The long-term goal of the proposed research is to investigate understudied genetic mechanisms that are hypothesized to influence common diseases. Genetic analyses of complex traits have been largely performed within populations of individuals of the same ancestry, mainly of European descent. Besides being ethically questionable, this is problematic for disease risk prediction as it has been shown that prediction accuracy declines proportionally to increasing genetic divergence between training samples and target samples. One hypothesis for this observation is that different populations are likely exposed to different contexts (e.g., environmental conditions), which results in different effect sizes across populations in the presence of genotype-by-context interactions. In addition, context-dependent effects can influence prediction accuracy substantially even between groups (e.g., different sexes) of the same ancestry. Thus, prediction models that account for gene-by-context interactions could perform better than standard prediction models for disease risk in humans. While such models have provided increased accuracy in agricultural and model species, this topic has not yet been investigated in humans. This proposal will fill this gap by investigating the importance of gene-by-context interactions to the genetic architecture of blood pressure traits in multi-ancestry samples, and their incorporation into statistical models to increase the accuracy of phenotypic prediction. Blood pressure traits are very important medical traits (e.g., they a risk factor for the leading cause of death worldwide, cardiovascular disease) and are also excellent models of complex traits (they are moderately heritable traits, common variants alone explain only less than half of the total heritability, and GWAS hits explain only a few percent of the total variation). The proposed research will make use of publicly available large datasets, including (but not limited to) the UK Biobank and those being part of the Trans-Omics for Precision Medicine (TOPMed) consortium.
In Specific Aim 1, the focus will be on estimating the proportion of variance explained by and map gene-by-context interactions in multi-ancestry samples using a combination of already existing linear mixed models and Bayesian methods.
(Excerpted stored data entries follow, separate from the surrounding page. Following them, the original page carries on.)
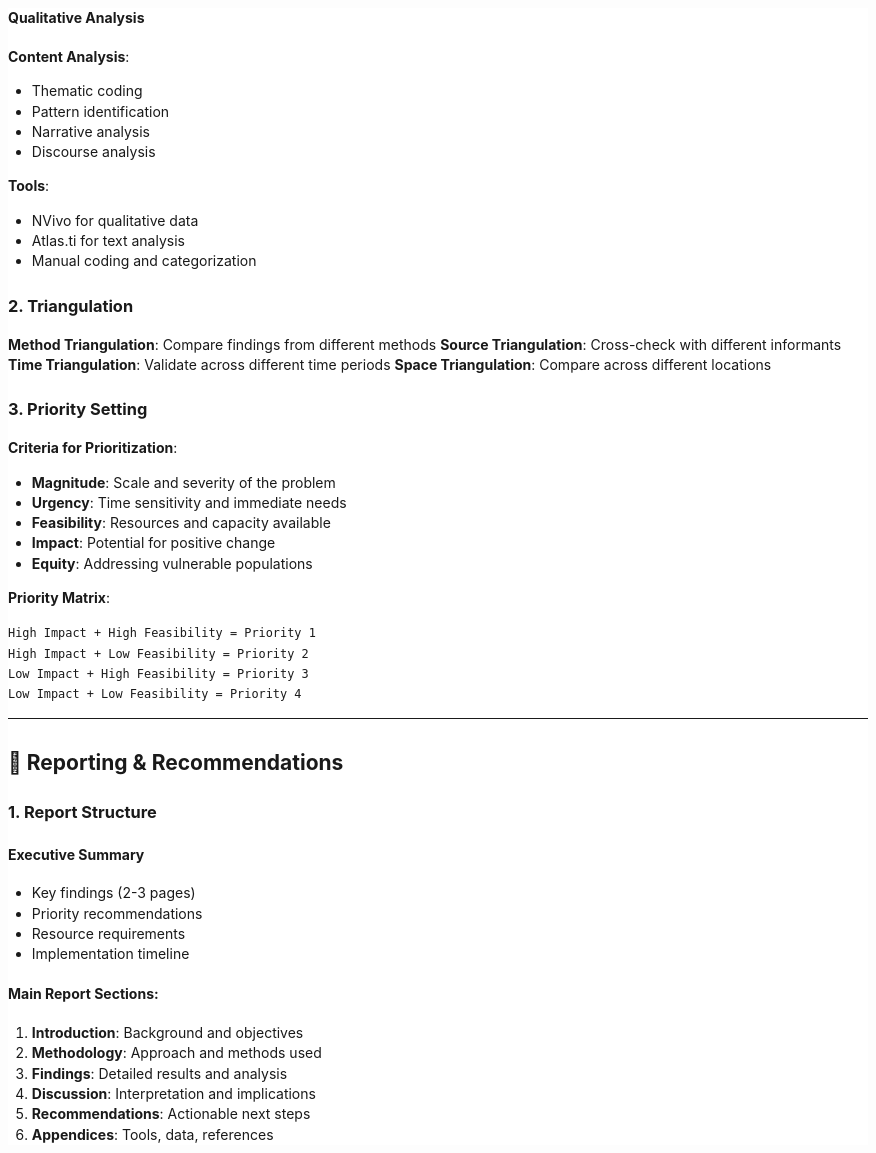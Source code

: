 #### **Qualitative Analysis**
**Content Analysis**:
- Thematic coding
- Pattern identification
- Narrative analysis
- Discourse analysis

**Tools**:
- NVivo for qualitative data
- Atlas.ti for text analysis
- Manual coding and categorization

### 2. Triangulation
**Method Triangulation**: Compare findings from different methods
**Source Triangulation**: Cross-check with different informants
**Time Triangulation**: Validate across different time periods
**Space Triangulation**: Compare across different locations

### 3. Priority Setting
**Criteria for Prioritization**:
- **Magnitude**: Scale and severity of the problem
- **Urgency**: Time sensitivity and immediate needs
- **Feasibility**: Resources and capacity available
- **Impact**: Potential for positive change
- **Equity**: Addressing vulnerable populations

**Priority Matrix**:
```
High Impact + High Feasibility = Priority 1
High Impact + Low Feasibility = Priority 2
Low Impact + High Feasibility = Priority 3
Low Impact + Low Feasibility = Priority 4
```

---

## 📝 Reporting & Recommendations

### 1. Report Structure

#### **Executive Summary**
- Key findings (2-3 pages)
- Priority recommendations
- Resource requirements
- Implementation timeline

#### **Main Report Sections**:
1. **Introduction**: Background and objectives
2. **Methodology**: Approach and methods used
3. **Findings**: Detailed results and analysis
4. **Discussion**: Interpretation and implications
5. **Recommendations**: Actionable next steps
6. **Appendices**: Tools, data, references
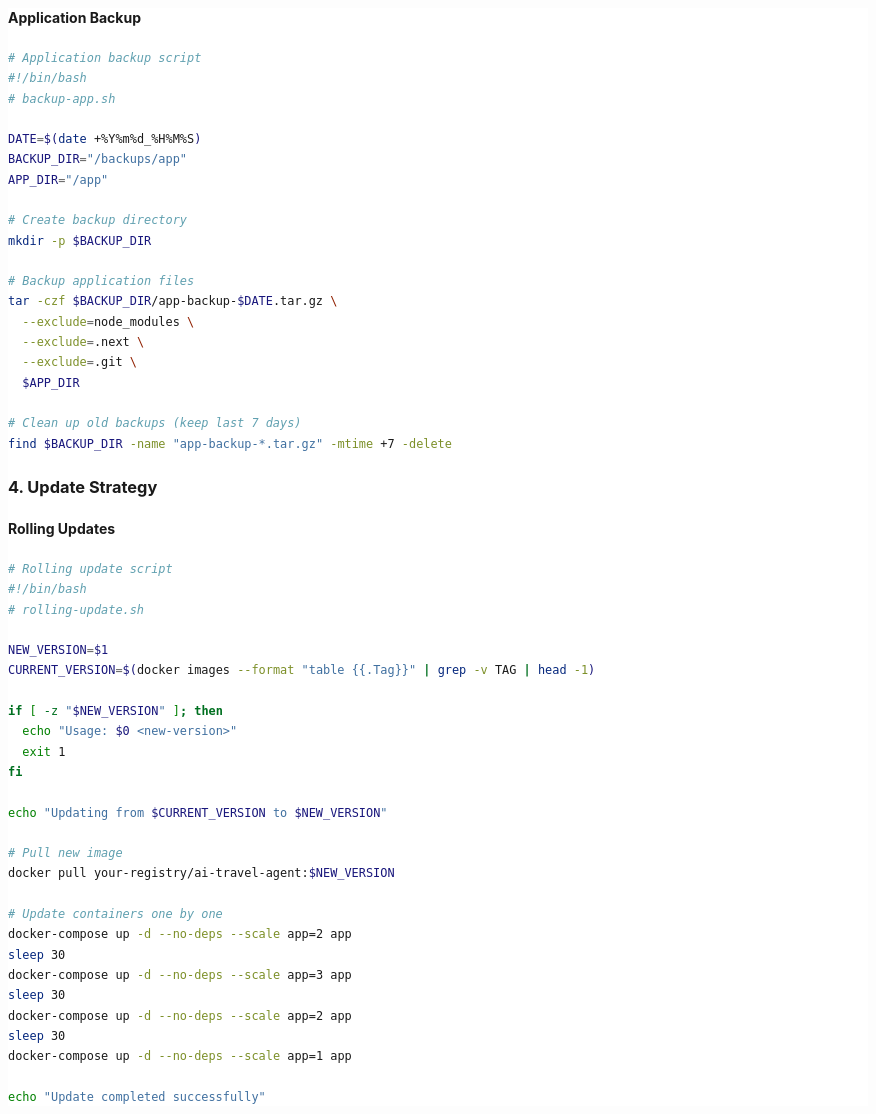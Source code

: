 #### Application Backup

```bash
# Application backup script
#!/bin/bash
# backup-app.sh

DATE=$(date +%Y%m%d_%H%M%S)
BACKUP_DIR="/backups/app"
APP_DIR="/app"

# Create backup directory
mkdir -p $BACKUP_DIR

# Backup application files
tar -czf $BACKUP_DIR/app-backup-$DATE.tar.gz \
  --exclude=node_modules \
  --exclude=.next \
  --exclude=.git \
  $APP_DIR

# Clean up old backups (keep last 7 days)
find $BACKUP_DIR -name "app-backup-*.tar.gz" -mtime +7 -delete
```

### 4. Update Strategy

#### Rolling Updates

```bash
# Rolling update script
#!/bin/bash
# rolling-update.sh

NEW_VERSION=$1
CURRENT_VERSION=$(docker images --format "table {{.Tag}}" | grep -v TAG | head -1)

if [ -z "$NEW_VERSION" ]; then
  echo "Usage: $0 <new-version>"
  exit 1
fi

echo "Updating from $CURRENT_VERSION to $NEW_VERSION"

# Pull new image
docker pull your-registry/ai-travel-agent:$NEW_VERSION

# Update containers one by one
docker-compose up -d --no-deps --scale app=2 app
sleep 30
docker-compose up -d --no-deps --scale app=3 app
sleep 30
docker-compose up -d --no-deps --scale app=2 app
sleep 30
docker-compose up -d --no-deps --scale app=1 app

echo "Update completed successfully"
```

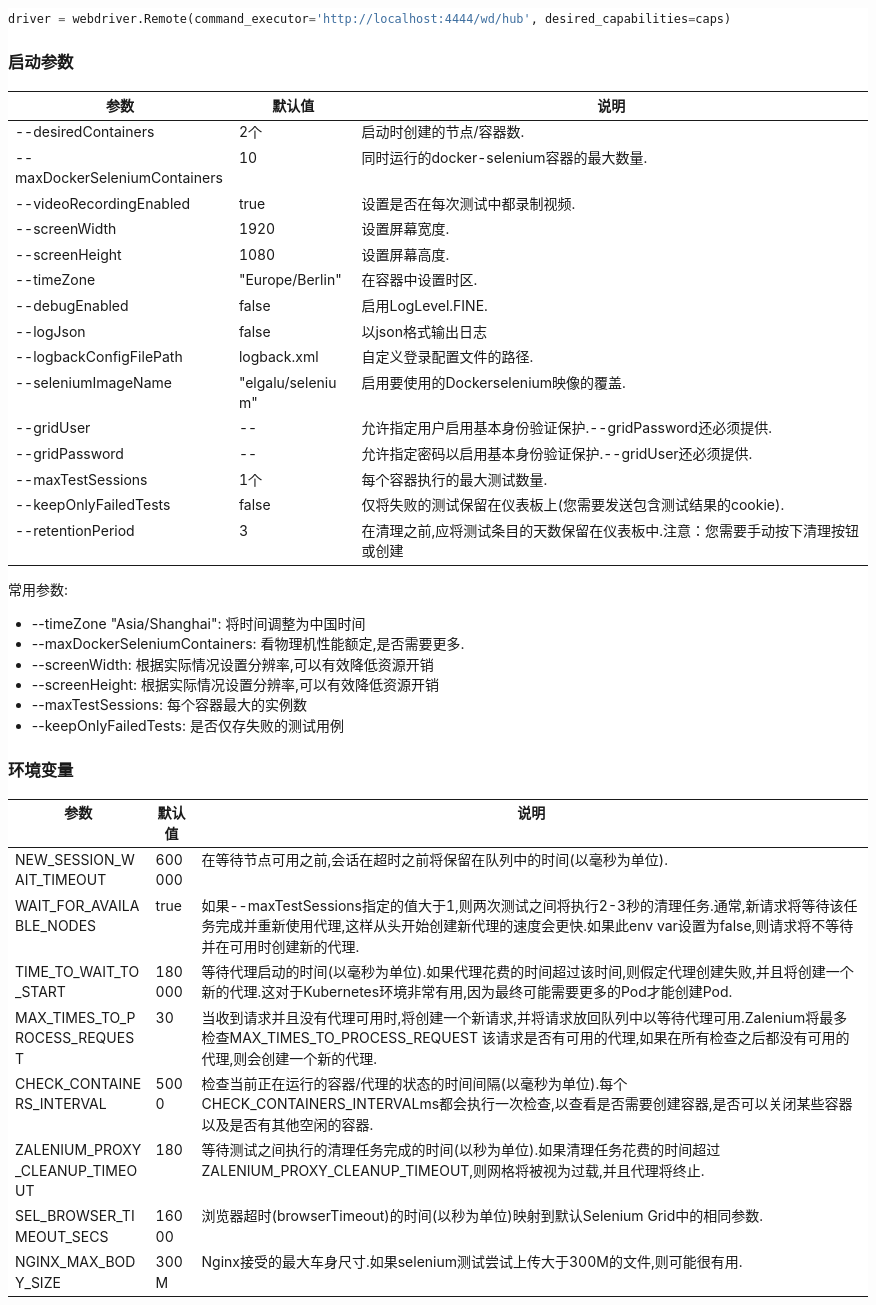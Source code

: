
 ```py
driver = webdriver.Remote(command_executor='http://localhost:4444/wd/hub', desired_capabilities=caps)


```

### 启动参数
|参数|默认值|说明|
|-|-|-|
--desiredContainers	|2个	|启动时创建的节点/容器数.
--maxDockerSeleniumContainers|	10|	同时运行的docker-selenium容器的最大数量.
--videoRecordingEnabled|	true|	设置是否在每次测试中都录制视频.
--screenWidth	|1920|	设置屏幕宽度.
--screenHeight|	1080|	设置屏幕高度.
--timeZone	|"Europe/Berlin"	|在容器中设置时区.
--debugEnabled|	false|	启用LogLevel.FINE.
--logJson|	false|	以json格式输出日志
--logbackConfigFilePath	|logback.xml|	自定义登录配置文件的路径.
--seleniumImageName|	"elgalu/selenium"|	启用要使用的Dockerselenium映像的覆盖.
--gridUser	|--	|允许指定用户启用基本身份验证保护.--gridPassword还必须提供.
--gridPassword|	--	|允许指定密码以启用基本身份验证保护.--gridUser还必须提供.
--maxTestSessions	|1个|	每个容器执行的最大测试数量.
--keepOnlyFailedTests|	false|	仅将失败的测试保留在仪表板上(您需要发送包含测试结果的cookie).
--retentionPeriod	|3|	在清理之前,应将测试条目的天数保留在仪表板中.注意：您需要手动按下清理按钮或创建

常用参数:
- --timeZone "Asia/Shanghai": 将时间调整为中国时间
- --maxDockerSeleniumContainers: 看物理机性能额定,是否需要更多.
- --screenWidth: 根据实际情况设置分辨率,可以有效降低资源开销
- --screenHeight: 根据实际情况设置分辨率,可以有效降低资源开销
- --maxTestSessions: 每个容器最大的实例数
- --keepOnlyFailedTests: 是否仅存失败的测试用例
### 环境变量
|参数|默认值|说明|
|-|-|-|
NEW_SESSION_WAIT_TIMEOUT|	600000|	在等待节点可用之前,会话在超时之前将保留在队列中的时间(以毫秒为单位).
WAIT_FOR_AVAILABLE_NODES|	true|	如果--maxTestSessions指定的值大于1,则两次测试之间将执行2-3秒的清理任务.通常,新请求将等待该任务完成并重新使用代理,这样从头开始创建新代理的速度会更快.如果此env var设置为false,则请求将不等待并在可用时创建新的代理.
TIME_TO_WAIT_TO_START|	180000|	等待代理启动的时间(以毫秒为单位).如果代理花费的时间超过该时间,则假定代理创建失败,并且将创建一个新的代理.这对于Kubernetes环境非常有用,因为最终可能需要更多的Pod才能创建Pod.
MAX_TIMES_TO_PROCESS_REQUEST|	30	|当收到请求并且没有代理可用时,将创建一个新请求,并将请求放回队列中以等待代理可用.Zalenium将最多检查MAX_TIMES_TO_PROCESS_REQUEST 该请求是否有可用的代理,如果在所有检查之后都没有可用的代理,则会创建一个新的代理.
CHECK_CONTAINERS_INTERVAL|	5000	|检查当前正在运行的容器/代理的状态的时间间隔(以毫秒为单位).每个 CHECK_CONTAINERS_INTERVALms都会执行一次检查,以查看是否需要创建容器,是否可以关闭某些容器以及是否有其他空闲的容器.
ZALENIUM_PROXY_CLEANUP_TIMEOUT|	180	|等待测试之间执行的清理任务完成的时间(以秒为单位).如果清理任务花费的时间超过ZALENIUM_PROXY_CLEANUP_TIMEOUT,则网格将被视为过载,并且代理将终止.
SEL_BROWSER_TIMEOUT_SECS|	16000	|浏览器超时(browserTimeout)的时间(以秒为单位)映射到默认Selenium Grid中的相同参数.
NGINX_MAX_BODY_SIZE|	300M|	Nginx接受的最大车身尺寸.如果selenium测试尝试上传大于300M的文件,则可能很有用.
In Specific Aim 2, the focus will be on increasing prediction accuracy in both single-ancestry and multi-ancestry samples by incorporating gene-by-context interactions into prediction models. While existing linear mixed models and Bayesian methods developed for agricultural data will be applied, a new prediction method better suited to human data will also be developed. Briefly, the main idea is to model gene-by-context interactions explicitly for the available contexts, while also accounting for other unknown sources of effect heterogeneity among ancestries. This proposal will provide novel insights into the genetic architecture of blood pressure traits that will improve prediction accuracy in multi-ancestry samples as well as a novel analysis strategy/methodology that can be applied to any trait of interest.

National Institute of Health (NIH)
National Institute of General Medical Sciences (NIGMS)
Exploratory Grants (P20)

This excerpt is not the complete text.